Delivering the cutting edge

Having spent the past 26 years of his career at the U.S. Postal Service, William Orr, manager of the agency's Distributed Systems Central Management Facility in Raleigh, N.C., is intimately familiar with the challenges of an agency trying to stay on the cutting edge of technology.

Orr is responsible for USPS' Associate Office Infrastructure program, slated to become the largest distributed base of computers within the agency. AOI includes agencywide programs such as Point-of-Service One, which will deliver state-of-the-art retail terminals to post offices nationwide, and the Distributed Systems Operational Support contract, which will centralize help-desk and support services for users of AOI systems.

"What appealed to me about this job? I guess everything that has appealed to me about things in the past," Orr said. "It was something new that we hadn't tried before. It was challenging, it was state-of-the-art, and it wouldn't leave you bored. I don't like to be bored."

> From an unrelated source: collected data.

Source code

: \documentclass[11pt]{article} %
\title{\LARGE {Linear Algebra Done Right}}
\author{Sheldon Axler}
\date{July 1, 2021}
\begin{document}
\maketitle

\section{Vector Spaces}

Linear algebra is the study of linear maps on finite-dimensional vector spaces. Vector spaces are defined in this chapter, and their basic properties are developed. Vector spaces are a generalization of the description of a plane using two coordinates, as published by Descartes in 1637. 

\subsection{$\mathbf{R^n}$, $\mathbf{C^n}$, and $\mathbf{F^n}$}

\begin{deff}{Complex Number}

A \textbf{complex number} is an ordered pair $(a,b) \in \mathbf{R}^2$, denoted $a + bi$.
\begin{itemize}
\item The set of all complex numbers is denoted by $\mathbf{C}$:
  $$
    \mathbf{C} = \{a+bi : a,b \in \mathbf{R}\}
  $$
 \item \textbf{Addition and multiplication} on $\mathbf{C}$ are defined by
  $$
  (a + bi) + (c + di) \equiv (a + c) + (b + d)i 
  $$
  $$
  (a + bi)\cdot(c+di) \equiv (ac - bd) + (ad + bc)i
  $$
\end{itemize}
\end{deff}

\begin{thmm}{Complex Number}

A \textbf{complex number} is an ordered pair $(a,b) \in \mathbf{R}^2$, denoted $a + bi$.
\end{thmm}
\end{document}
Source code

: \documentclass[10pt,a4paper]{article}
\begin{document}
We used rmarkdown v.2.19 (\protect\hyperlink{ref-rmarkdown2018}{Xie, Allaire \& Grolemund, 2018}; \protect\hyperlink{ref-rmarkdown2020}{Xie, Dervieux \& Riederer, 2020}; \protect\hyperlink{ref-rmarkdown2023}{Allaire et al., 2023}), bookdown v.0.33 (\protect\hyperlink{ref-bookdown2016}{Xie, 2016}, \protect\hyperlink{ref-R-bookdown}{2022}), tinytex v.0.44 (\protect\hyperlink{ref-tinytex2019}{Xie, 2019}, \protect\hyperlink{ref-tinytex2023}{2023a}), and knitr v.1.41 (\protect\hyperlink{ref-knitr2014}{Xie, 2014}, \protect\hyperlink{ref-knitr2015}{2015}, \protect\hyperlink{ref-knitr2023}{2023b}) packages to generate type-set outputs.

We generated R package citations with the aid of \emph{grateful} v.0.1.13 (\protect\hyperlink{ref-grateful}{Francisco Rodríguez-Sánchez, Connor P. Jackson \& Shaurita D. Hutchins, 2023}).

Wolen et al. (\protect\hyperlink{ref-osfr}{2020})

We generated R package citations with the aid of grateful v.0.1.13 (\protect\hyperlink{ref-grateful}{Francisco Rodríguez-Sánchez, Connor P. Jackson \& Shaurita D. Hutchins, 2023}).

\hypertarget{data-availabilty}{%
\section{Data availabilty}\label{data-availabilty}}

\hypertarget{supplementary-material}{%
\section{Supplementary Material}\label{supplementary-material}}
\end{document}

Orr spends much of his time making sure all the pieces of the program fit together and that the right people are there to support users in the field. He considers these to be the toughest aspects of his job. "Planning is probably the key [to the program's success]," he said. "Execution of that plan is crucial. And we all need to understand our jobs— what to do and how to do it. Teamwork is a necessity."

Orr said he excels at getting people to work well together. "This sounds trite, but you really can't do it on your own," he said. "You really have to do it as a team, and I think I've learned that over time. I think what I bring to this project— and what my boss thought that I would bring— is the depth of experience in all of the things I have touched over my entire career."

Orr knows firsthand what it takes to rally the troops to bring a major program to fruition. USPS plucked Orr from Control Data Corp., where he had been working on a $130 million contract to build an online data collection system for the agency. In 1972, when the company was no longer supporting the program, Orr accepted a job at the USPS office in Wilkes-Barre, Pa., a move that allowed him to continue to apply his in-depth knowledge of the system. At the time, the data collection system was the largest internal network in the country, he said.

Five years later, he moved to USPS headquarters in Washington, D.C., to lead the group responsible for procuring hardware and software for the then-six USPS data centers located throughout the country. In the early 1980s he became operations manager supporting the Postal Inspection Service and the Postal Service corporate databases.Orr was then reassigned to the Wilkes-Barre facility to redesign the time and attendance data collection system he had helped to develop in the early 1970s. He later moved to Raleigh to help deploy that system.

In 1992 Orr took on the five-year task of consolidating three postal data centers into one, and last year he moved to his current post.

Throughout his career, Orr has experienced many changes at USPS. When he started with the agency, "it was almost as if the information systems [organization] was a part unto its own and not even part of the postal process," he said. "We knew absolutely nothing about what was happening in the organization.

"Obviously, everyone has seen how the Postal Service has turned around," he said. "Today we understand we are part of a team. We are getting a consistent message from our senior management, and we are trying to deploy that message all the way down through the organization. We are here to serve the customer ultimately, and everything we do needs to be focused toward that customer."

The message is obviously getting through. "Before 1992, when people asked me what I did, I would say I worked for the federal government," Orr said. "Post-1992, I say I work for the Postal Service. I'm very proud of it, and I think that's the difference."

In his spare time, Orr likes to listen to radio shows and music of the 1940s and 1950s. He is also a home-theater enthusiast. "I've got a big setup," he said. "I don't necessarily watch a lot of movies, but I love the technology. Like everything else, it's technology that moves fast."